(DATA LISTING Opens)

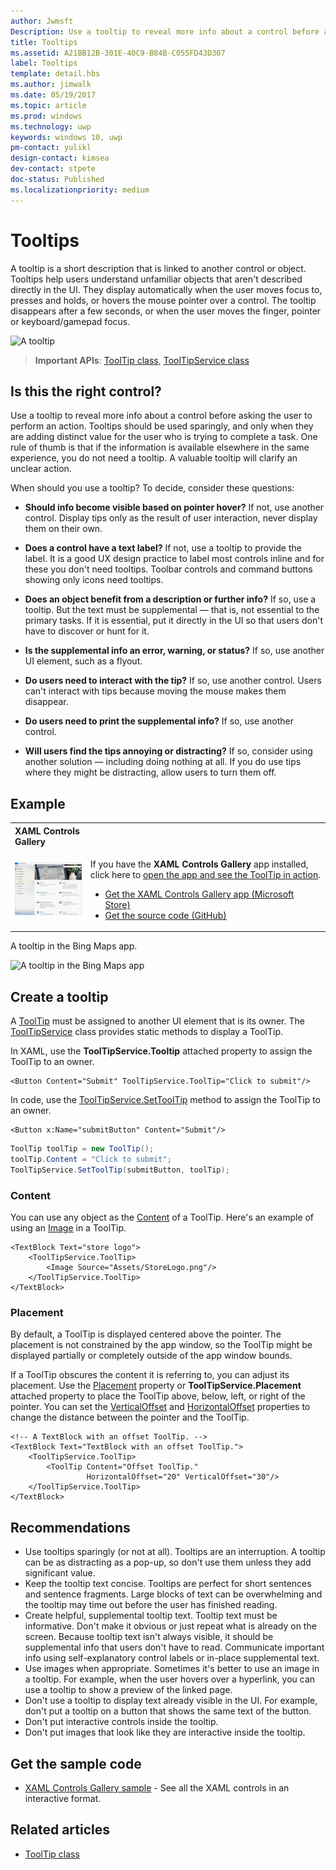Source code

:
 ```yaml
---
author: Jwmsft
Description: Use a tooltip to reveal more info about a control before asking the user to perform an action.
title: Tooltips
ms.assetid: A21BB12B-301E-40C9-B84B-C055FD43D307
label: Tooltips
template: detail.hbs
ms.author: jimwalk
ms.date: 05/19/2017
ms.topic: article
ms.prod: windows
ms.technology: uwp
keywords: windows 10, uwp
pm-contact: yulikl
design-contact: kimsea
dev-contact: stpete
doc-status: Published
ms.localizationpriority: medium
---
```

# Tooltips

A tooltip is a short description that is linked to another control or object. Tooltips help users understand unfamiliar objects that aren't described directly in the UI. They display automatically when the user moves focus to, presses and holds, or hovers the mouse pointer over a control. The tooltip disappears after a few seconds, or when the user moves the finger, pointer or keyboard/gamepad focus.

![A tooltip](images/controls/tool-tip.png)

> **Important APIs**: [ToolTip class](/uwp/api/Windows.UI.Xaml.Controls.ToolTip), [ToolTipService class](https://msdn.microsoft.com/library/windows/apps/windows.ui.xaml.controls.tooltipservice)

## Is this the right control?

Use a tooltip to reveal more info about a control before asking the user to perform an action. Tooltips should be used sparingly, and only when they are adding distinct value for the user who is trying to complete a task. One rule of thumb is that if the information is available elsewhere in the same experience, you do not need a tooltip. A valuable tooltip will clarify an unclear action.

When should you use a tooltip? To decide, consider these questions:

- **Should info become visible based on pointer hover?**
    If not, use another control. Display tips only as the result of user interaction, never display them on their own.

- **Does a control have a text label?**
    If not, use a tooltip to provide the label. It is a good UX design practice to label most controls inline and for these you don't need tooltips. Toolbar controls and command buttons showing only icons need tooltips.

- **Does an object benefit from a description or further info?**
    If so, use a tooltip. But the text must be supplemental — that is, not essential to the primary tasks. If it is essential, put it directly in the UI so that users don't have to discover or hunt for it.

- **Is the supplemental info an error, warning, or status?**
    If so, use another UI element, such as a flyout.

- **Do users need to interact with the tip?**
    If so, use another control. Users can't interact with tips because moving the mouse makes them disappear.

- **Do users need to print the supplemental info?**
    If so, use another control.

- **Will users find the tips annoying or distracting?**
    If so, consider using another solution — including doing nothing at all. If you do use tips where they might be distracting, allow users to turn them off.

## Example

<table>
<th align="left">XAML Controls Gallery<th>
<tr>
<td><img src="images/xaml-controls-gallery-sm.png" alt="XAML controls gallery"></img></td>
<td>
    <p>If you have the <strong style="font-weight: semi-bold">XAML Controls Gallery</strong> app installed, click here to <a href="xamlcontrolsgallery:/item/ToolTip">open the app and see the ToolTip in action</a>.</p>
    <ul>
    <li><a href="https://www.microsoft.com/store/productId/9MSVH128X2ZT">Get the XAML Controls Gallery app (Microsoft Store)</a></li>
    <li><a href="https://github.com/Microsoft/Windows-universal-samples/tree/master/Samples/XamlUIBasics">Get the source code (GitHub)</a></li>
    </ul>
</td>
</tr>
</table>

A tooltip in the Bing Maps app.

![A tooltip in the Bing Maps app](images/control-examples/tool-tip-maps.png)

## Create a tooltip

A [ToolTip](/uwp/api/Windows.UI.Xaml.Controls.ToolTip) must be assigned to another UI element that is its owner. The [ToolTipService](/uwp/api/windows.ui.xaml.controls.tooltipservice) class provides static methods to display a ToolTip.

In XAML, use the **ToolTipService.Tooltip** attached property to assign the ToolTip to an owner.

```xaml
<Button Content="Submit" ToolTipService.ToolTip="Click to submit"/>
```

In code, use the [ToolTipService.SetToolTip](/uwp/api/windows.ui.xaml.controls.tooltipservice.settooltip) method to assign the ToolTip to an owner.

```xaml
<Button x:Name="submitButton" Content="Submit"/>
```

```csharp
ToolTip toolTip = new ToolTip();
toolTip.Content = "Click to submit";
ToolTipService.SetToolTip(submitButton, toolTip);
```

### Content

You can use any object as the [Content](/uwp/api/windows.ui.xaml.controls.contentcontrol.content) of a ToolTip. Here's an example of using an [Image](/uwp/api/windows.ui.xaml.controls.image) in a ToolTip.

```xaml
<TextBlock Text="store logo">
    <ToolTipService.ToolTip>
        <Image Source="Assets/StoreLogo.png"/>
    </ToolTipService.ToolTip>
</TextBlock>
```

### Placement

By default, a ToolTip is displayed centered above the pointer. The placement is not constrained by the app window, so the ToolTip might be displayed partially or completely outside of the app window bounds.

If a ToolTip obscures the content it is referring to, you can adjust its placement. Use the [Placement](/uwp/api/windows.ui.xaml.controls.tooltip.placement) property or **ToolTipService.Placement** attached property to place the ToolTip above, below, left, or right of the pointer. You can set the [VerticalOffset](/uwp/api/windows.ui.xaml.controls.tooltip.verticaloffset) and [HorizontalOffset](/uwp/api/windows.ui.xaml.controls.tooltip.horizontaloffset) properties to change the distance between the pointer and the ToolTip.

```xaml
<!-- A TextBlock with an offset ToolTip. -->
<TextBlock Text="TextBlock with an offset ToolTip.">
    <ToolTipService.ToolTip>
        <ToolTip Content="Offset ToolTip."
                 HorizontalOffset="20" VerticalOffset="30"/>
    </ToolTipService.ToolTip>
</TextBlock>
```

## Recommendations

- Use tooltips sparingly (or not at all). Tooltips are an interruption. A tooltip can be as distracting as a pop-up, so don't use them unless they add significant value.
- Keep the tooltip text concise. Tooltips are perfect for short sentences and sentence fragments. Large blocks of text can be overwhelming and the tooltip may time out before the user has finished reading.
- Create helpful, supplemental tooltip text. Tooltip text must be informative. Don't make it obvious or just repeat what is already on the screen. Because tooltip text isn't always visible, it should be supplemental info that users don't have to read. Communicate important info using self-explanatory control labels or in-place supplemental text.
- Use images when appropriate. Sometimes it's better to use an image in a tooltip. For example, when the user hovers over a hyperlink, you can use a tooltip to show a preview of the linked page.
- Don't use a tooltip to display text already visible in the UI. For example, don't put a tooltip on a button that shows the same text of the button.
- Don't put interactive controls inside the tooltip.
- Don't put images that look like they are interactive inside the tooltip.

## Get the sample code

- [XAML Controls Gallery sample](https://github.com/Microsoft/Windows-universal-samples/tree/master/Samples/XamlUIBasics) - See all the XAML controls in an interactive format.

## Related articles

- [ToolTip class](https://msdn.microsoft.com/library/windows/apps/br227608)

(DATA LISTING Closes)

WHAT THE TASK REQUIRES =
Nothing but an exact copy of the data, without pictures, should be returned.

SOLUTION =
Source code

:
 ```yaml
---
author: Jwmsft
Description: Use a tooltip to reveal more info about a control before asking the user to perform an action.
title: Tooltips
ms.assetid: A21BB12B-301E-40C9-B84B-C055FD43D307
label: Tooltips
template: detail.hbs
ms.author: jimwalk
ms.date: 05/19/2017
ms.topic: article
ms.prod: windows
ms.technology: uwp
keywords: windows 10, uwp
pm-contact: yulikl
design-contact: kimsea
dev-contact: stpete
doc-status: Published
ms.localizationpriority: medium
---
```

# Tooltips

A tooltip is a short description that is linked to another control or object. Tooltips help users understand unfamiliar objects that aren't described directly in the UI. They display automatically when the user moves focus to, presses and holds, or hovers the mouse pointer over a control. The tooltip disappears after a few seconds, or when the user moves the finger, pointer or keyboard/gamepad focus.

![A tooltip](images/controls/tool-tip.png)

> **Important APIs**: [ToolTip class](/uwp/api/Windows.UI.Xaml.Controls.ToolTip), [ToolTipService class](https://msdn.microsoft.com/library/windows/apps/windows.ui.xaml.controls.tooltipservice)

## Is this the right control?

Use a tooltip to reveal more info about a control before asking the user to perform an action. Tooltips should be used sparingly, and only when they are adding distinct value for the user who is trying to complete a task. One rule of thumb is that if the information is available elsewhere in the same experience, you do not need a tooltip. A valuable tooltip will clarify an unclear action.

When should you use a tooltip? To decide, consider these questions:

- **Should info become visible based on pointer hover?**
    If not, use another control. Display tips only as the result of user interaction, never display them on their own.

- **Does a control have a text label?**
    If not, use a tooltip to provide the label. It is a good UX design practice to label most controls inline and for these you don't need tooltips. Toolbar controls and command buttons showing only icons need tooltips.

- **Does an object benefit from a description or further info?**
    If so, use a tooltip. But the text must be supplemental — that is, not essential to the primary tasks. If it is essential, put it directly in the UI so that users don't have to discover or hunt for it.

- **Is the supplemental info an error, warning, or status?**
    If so, use another UI element, such as a flyout.

- **Do users need to interact with the tip?**
    If so, use another control. Users can't interact with tips because moving the mouse makes them disappear.

- **Do users need to print the supplemental info?**
    If so, use another control.

- **Will users find the tips annoying or distracting?**
    If so, consider using another solution — including doing nothing at all. If you do use tips where they might be distracting, allow users to turn them off.

## Example

<table>
<th align="left">XAML Controls Gallery<th>
<tr>
<td><img src="images/xaml-controls-gallery-sm.png" alt="XAML controls gallery"></img></td>
<td>
    <p>If you have the <strong style="font-weight: semi-bold">XAML Controls Gallery</strong> app installed, click here to <a href="xamlcontrolsgallery:/item/ToolTip">open the app and see the ToolTip in action</a>.</p>
    <ul>
    <li><a href="https://www.microsoft.com/store/productId/9MSVH128X2ZT">Get the XAML Controls Gallery app (Microsoft Store)</a></li>
    <li><a href="https://github.com/Microsoft/Windows-universal-samples/tree/master/Samples/XamlUIBasics">Get the source code (GitHub)</a></li>
    </ul>
</td>
</tr>
</table>

A tooltip in the Bing Maps app.

![A tooltip in the Bing Maps app](images/control-examples/tool-tip-maps.png)

## Create a tooltip

A [ToolTip](/uwp/api/Windows.UI.Xaml.Controls.ToolTip) must be assigned to another UI element that is its owner. The [ToolTipService](/uwp/api/windows.ui.xaml.controls.tooltipservice) class provides static methods to display a ToolTip.

In XAML, use the **ToolTipService.Tooltip** attached property to assign the ToolTip to an owner.

```xaml
<Button Content="Submit" ToolTipService.ToolTip="Click to submit"/>
```

In code, use the [ToolTipService.SetToolTip](/uwp/api/windows.ui.xaml.controls.tooltipservice.settooltip) method to assign the ToolTip to an owner.

```xaml
<Button x:Name="submitButton" Content="Submit"/>
```

```csharp
ToolTip toolTip = new ToolTip();
toolTip.Content = "Click to submit";
ToolTipService.SetToolTip(submitButton, toolTip);
```

### Content

You can use any object as the [Content](/uwp/api/windows.ui.xaml.controls.contentcontrol.content) of a ToolTip. Here's an example of using an [Image](/uwp/api/windows.ui.xaml.controls.image) in a ToolTip.

```xaml
<TextBlock Text="store logo">
    <ToolTipService.ToolTip>
        <Image Source="Assets/StoreLogo.png"/>
    </ToolTipService.ToolTip>
</TextBlock>
```

### Placement

By default, a ToolTip is displayed centered above the pointer. The placement is not constrained by the app window, so the ToolTip might be displayed partially or completely outside of the app window bounds.

If a ToolTip obscures the content it is referring to, you can adjust its placement. Use the [Placement](/uwp/api/windows.ui.xaml.controls.tooltip.placement) property or **ToolTipService.Placement** attached property to place the ToolTip above, below, left, or right of the pointer. You can set the [VerticalOffset](/uwp/api/windows.ui.xaml.controls.tooltip.verticaloffset) and [HorizontalOffset](/uwp/api/windows.ui.xaml.controls.tooltip.horizontaloffset) properties to change the distance between the pointer and the ToolTip.

```xaml
<!-- A TextBlock with an offset ToolTip. -->
<TextBlock Text="TextBlock with an offset ToolTip.">
    <ToolTipService.ToolTip>
        <ToolTip Content="Offset ToolTip."
                 HorizontalOffset="20" VerticalOffset="30"/>
    </ToolTipService.ToolTip>
</TextBlock>
```

## Recommendations

- Use tooltips sparingly (or not at all). Tooltips are an interruption. A tooltip can be as distracting as a pop-up, so don't use them unless they add significant value.
- Keep the tooltip text concise. Tooltips are perfect for short sentences and sentence fragments. Large blocks of text can be overwhelming and the tooltip may time out before the user has finished reading.
- Create helpful, supplemental tooltip text. Tooltip text must be informative. Don't make it obvious or just repeat what is already on the screen. Because tooltip text isn't always visible, it should be supplemental info that users don't have to read. Communicate important info using self-explanatory control labels or in-place supplemental text.
- Use images when appropriate. Sometimes it's better to use an image in a tooltip. For example, when the user hovers over a hyperlink, you can use a tooltip to show a preview of the linked page.
- Don't use a tooltip to display text already visible in the UI. For example, don't put a tooltip on a button that shows the same text of the button.
- Don't put interactive controls inside the tooltip.
- Don't put images that look like they are interactive inside the tooltip.

## Get the sample code

- [XAML Controls Gallery sample](https://github.com/Microsoft/Windows-universal-samples/tree/master/Samples/XamlUIBasics) - See all the XAML controls in an interactive format.

## Related articles

- [ToolTip class](https://msdn.microsoft.com/library/windows/apps/br227608)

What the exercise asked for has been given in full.